Das Projekt
Analyse der Beziehung zu Lerngelegenheiten während des Übergangs von der Ausbildung in den Lehrberuf in regionalen Kontexten in Deutschland und der Schweiz
Klassenführung bezieht sich auf instruktional-organisatorische Handlungen von Lehrkräften zur Herstellung von Ordnung und effektiver Zeitnutzung im Unterricht. Meta-Analysen belegen die positiven Wirkungen einer effektiven Klassenführung im Unterricht auf die Lernergebnisse von Schüler*innen. Berufseinsteigende sind jedoch oft stark gefordert: Sie berichten, dass Klassenführung für sie eine der größten Schwierigkeiten darstellt und sie sich nicht hinreichend gut darauf vorbereitet fühlen. In dieser Hinsicht bestehen hohe, teils unerfüllte Erwartungen an die Lehrer*innenbildung.
Seit dem Frühjahr 2023 arbeitet das Projektteam der Universität zu Köln zusammen mit Wissenschaftler*innen der Pädagogischen Hoch schule St. Gallen (CH) und der Paris Lodron Universität Salzburg (AT) an der Generierung neuer Erkenntnisse zur professionellen Lehrkompetenz für eine effektive Klassenführung. Das Projekt hat zum Ziel, Klassenführungskompetenzen angehender Lehrkräfte der Sekundarstufe in ausgewählten Regionen der drei Länder empirisch zu untersuchen. Die Lehrkräfte am Ende ihrer Ausbildung werden adressiert und anschließend in ihrem Berufseinstieg wissenschaftlich begleitet. Damit leistet das Projekt einen wichtigen Beitrag zu den Diskursen der Lehrer*innenbildung sowie des Übergangs in den Beruf, auch unter einer berufsbiografischen Perspektive zum Lehrberuf. Das Projekt folgt der bisherigen Forschung zum pädagogischen Wissen und aktuellen Vorstellungen zur Kompetenzmodellierung. Entsprechend wird Klassenführung als fachübergreifende, generische berufliche Anforderung von Lehrkräften aufgefasst, für deren erfolgreiche Bewältigung sowohl professionelles Wissen als auch situationsspezifische Fähigkeiten auf Seiten der Lehrkräfte nötig sind.

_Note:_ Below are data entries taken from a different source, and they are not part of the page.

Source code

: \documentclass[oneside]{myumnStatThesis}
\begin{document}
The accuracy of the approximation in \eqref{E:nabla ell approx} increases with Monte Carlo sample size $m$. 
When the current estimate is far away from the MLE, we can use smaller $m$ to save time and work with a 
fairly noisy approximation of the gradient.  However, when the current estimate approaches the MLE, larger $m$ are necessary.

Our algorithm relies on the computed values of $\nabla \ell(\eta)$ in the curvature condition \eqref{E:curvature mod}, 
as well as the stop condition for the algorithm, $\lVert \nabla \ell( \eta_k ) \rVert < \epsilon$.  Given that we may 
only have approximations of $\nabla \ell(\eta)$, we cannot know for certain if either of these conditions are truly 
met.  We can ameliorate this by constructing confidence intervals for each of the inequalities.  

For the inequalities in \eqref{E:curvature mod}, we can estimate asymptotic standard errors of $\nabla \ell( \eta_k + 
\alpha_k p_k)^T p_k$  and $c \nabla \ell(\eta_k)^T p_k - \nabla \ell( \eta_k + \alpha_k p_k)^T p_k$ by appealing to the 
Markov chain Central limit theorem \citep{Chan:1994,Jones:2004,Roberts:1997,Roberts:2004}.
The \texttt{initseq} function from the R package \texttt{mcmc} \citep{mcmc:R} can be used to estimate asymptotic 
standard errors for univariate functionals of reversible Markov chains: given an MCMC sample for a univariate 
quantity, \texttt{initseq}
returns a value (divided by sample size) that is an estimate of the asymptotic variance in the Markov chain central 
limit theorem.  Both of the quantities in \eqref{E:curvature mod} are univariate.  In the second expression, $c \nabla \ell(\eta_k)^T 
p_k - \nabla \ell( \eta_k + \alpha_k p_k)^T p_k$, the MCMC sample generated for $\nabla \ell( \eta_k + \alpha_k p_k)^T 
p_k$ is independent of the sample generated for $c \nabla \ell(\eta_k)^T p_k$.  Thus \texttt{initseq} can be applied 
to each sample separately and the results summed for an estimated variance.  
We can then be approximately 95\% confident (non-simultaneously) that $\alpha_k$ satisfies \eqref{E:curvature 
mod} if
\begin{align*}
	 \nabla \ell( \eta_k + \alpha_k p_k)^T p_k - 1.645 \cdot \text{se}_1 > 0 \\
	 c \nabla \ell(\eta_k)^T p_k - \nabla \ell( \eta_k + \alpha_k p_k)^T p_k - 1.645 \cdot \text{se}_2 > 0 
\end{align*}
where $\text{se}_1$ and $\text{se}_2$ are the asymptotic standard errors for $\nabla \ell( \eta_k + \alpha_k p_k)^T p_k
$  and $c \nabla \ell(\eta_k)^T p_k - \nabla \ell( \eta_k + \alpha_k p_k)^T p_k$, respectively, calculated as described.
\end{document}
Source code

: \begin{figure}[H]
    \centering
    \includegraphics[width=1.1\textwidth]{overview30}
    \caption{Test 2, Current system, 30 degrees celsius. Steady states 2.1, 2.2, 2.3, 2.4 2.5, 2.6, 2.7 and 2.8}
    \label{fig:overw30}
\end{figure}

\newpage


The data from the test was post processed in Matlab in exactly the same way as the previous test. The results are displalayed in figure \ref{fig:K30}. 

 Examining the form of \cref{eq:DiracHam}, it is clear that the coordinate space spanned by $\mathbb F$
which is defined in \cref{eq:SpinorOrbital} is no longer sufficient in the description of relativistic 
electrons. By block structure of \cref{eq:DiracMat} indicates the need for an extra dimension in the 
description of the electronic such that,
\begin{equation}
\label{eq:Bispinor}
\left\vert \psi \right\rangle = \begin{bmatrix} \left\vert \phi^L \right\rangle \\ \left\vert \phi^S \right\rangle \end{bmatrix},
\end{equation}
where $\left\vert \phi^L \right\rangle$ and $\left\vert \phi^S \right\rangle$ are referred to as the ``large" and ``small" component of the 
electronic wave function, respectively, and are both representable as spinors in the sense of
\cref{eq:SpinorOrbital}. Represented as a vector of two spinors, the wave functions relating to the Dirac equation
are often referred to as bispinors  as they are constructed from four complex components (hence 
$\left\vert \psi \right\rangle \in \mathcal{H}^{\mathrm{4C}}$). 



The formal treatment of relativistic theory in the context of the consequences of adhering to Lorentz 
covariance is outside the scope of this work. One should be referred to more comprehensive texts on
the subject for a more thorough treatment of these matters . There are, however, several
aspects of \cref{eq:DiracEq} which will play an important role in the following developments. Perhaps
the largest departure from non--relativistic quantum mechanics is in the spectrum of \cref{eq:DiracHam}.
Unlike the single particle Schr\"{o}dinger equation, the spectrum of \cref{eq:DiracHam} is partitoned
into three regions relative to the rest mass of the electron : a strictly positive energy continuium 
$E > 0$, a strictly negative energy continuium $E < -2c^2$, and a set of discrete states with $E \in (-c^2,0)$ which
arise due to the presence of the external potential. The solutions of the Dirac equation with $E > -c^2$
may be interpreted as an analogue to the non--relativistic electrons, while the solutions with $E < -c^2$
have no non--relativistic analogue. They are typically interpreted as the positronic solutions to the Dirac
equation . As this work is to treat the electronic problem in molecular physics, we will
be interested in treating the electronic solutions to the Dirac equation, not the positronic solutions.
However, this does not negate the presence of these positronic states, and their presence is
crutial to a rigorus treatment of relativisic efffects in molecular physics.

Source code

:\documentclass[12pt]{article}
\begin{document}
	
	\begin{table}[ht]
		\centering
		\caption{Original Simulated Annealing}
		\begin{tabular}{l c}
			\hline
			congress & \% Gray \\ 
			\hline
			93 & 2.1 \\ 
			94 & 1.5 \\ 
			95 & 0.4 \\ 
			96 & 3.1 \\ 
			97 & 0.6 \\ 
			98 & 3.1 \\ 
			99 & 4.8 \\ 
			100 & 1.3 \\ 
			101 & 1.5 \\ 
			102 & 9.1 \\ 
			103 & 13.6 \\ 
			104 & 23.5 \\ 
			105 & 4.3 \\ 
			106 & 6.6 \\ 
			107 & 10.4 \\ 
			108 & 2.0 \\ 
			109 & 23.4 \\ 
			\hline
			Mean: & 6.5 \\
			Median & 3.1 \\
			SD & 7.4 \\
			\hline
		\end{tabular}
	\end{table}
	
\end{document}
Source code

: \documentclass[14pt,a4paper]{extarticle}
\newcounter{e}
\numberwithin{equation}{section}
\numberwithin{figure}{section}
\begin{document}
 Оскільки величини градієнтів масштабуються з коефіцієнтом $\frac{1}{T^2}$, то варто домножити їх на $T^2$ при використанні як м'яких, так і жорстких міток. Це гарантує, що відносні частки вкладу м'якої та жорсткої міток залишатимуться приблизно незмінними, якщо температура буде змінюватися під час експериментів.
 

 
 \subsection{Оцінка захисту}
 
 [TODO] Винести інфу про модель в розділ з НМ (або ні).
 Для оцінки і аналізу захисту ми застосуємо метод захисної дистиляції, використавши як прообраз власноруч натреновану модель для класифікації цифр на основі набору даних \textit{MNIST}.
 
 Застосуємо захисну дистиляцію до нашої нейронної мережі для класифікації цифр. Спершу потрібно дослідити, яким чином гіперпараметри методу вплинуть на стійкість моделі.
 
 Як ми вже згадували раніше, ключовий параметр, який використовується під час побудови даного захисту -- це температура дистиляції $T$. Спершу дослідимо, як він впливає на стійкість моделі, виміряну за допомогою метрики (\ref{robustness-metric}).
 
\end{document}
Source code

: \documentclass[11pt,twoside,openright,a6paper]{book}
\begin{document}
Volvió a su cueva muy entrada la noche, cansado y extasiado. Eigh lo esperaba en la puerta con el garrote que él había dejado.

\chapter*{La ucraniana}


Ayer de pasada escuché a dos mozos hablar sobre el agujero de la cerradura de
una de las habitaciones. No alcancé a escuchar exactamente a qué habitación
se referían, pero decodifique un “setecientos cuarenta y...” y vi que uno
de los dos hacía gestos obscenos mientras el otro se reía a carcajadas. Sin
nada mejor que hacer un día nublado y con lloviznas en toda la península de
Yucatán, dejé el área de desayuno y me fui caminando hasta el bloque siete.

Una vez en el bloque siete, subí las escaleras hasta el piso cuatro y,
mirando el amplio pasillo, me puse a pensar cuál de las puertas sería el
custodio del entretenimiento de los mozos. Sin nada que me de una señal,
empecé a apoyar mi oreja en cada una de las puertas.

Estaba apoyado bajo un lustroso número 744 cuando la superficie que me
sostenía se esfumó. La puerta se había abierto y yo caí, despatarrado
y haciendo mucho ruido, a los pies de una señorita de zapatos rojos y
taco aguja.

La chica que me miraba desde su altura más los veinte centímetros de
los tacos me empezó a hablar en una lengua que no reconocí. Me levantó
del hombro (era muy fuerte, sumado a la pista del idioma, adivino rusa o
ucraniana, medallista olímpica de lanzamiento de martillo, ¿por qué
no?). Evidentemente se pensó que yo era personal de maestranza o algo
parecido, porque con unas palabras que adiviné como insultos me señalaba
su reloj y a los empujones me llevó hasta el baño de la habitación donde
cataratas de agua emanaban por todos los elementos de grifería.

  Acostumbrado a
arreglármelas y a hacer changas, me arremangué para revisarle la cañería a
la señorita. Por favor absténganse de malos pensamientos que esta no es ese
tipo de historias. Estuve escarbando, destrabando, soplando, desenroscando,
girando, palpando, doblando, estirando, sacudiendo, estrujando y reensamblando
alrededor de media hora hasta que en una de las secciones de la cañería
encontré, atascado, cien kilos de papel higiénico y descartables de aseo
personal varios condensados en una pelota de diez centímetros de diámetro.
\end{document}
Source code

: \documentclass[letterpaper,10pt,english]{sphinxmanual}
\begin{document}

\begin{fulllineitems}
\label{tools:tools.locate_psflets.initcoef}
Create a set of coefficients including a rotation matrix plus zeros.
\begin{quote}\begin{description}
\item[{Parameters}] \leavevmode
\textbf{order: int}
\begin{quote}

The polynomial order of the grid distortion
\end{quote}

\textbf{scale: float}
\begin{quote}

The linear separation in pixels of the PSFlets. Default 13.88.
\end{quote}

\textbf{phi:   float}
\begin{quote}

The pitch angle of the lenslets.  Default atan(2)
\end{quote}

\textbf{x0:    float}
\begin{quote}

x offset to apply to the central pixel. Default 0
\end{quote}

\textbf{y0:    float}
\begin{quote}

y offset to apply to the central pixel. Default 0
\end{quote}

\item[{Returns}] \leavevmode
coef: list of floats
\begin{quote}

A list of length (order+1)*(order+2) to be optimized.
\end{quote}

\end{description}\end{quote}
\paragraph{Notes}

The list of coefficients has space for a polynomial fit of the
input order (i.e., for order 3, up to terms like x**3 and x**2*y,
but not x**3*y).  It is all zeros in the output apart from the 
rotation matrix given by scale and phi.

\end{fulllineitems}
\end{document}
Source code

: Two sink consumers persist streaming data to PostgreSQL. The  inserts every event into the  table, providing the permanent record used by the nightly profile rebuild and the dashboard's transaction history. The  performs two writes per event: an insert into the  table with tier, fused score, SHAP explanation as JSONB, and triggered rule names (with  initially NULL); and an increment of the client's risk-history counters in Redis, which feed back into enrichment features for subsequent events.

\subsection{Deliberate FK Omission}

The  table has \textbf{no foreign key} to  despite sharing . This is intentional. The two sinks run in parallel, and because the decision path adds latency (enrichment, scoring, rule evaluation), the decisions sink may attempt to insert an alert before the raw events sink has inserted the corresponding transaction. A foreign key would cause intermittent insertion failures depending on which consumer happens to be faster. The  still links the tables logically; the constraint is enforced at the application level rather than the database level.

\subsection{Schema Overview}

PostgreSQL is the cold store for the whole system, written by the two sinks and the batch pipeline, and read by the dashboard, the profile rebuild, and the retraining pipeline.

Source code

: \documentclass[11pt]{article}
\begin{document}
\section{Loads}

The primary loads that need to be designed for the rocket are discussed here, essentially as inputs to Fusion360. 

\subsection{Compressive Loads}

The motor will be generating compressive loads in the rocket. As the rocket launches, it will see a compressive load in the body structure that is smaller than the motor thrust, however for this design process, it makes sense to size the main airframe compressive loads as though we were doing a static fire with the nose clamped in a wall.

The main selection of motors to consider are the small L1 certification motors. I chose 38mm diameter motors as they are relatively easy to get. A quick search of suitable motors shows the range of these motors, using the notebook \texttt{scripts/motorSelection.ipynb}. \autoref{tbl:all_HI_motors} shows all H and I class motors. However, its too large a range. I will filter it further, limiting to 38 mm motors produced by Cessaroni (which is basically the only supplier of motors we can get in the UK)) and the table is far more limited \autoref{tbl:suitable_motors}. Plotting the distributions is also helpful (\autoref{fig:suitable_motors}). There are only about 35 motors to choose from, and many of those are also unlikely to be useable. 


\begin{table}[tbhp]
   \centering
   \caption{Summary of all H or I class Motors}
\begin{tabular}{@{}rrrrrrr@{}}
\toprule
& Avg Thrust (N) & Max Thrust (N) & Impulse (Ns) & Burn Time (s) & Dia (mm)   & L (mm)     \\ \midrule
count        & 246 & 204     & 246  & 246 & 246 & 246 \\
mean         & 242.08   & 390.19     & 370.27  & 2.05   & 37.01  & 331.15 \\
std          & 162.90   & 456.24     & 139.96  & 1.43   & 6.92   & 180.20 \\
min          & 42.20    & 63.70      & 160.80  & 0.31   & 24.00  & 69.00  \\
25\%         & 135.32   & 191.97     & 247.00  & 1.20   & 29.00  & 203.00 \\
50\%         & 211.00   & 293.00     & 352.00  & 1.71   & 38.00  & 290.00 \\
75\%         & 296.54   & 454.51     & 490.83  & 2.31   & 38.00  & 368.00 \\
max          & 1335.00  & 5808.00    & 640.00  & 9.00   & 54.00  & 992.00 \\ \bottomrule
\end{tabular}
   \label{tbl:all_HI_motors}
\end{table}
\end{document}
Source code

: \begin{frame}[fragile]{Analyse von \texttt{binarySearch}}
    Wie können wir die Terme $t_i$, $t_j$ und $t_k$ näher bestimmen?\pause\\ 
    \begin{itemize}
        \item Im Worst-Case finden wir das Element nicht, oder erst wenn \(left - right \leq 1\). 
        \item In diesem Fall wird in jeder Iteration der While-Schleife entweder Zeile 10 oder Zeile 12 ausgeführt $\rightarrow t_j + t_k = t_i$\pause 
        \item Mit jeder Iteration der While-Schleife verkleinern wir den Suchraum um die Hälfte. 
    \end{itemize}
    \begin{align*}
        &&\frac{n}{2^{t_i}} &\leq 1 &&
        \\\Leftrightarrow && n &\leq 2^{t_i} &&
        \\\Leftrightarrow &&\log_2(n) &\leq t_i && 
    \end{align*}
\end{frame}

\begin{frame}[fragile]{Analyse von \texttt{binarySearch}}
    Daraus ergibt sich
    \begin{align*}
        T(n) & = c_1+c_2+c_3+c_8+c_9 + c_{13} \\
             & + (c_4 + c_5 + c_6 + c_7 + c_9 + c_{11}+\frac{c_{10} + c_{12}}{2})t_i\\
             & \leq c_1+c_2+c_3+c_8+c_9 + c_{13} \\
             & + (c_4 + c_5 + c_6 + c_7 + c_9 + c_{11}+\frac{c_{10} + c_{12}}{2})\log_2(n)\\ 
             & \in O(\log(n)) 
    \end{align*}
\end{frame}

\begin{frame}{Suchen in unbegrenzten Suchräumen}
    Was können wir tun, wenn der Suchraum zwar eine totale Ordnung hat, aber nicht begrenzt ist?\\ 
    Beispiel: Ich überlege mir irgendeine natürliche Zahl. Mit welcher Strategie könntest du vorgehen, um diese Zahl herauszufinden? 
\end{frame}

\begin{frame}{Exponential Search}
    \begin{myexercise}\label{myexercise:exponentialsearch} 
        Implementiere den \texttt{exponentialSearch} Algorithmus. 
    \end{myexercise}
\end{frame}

Für die Erarbeitung des theoretischen Rahmens im TCM-Projekt wird zwischen organisationalen und instruktionalen Aspekten der Klassenführungskompetenz unterschieden. Time on task sowie Ausbleiben von Störaufkommen werden dabei nicht explizit als Herausforderungen gelistet, sondern als Ergebnisse der konkreteren Herausforderungen betrachtet. Die auf diese Weise in der Tabelle ausgewiesenen organisationalen und instruktionalen Inhaltsaspekte bilden eine Taxonomie für typische Anforderungen, die sich an Lehrkräfte stellen, um eine effektive Klassenführung zu meistern. Diese Taxonomie erhebt keinen Anspruch auf Vollständigkeit, sondern übernimmt aus forschungspraktischen Gründen, z.B. um die Entwicklung von Erhebungsinstrumenten im Projekt konzeptionell abzustimmen, eine heuristische Funktion. Zugleich besitzt die Taxonomie hinreichend offene Anschlussstellen, die weiterführend gefüllt werden können (z.B. mit Blick auf Digitalisierung).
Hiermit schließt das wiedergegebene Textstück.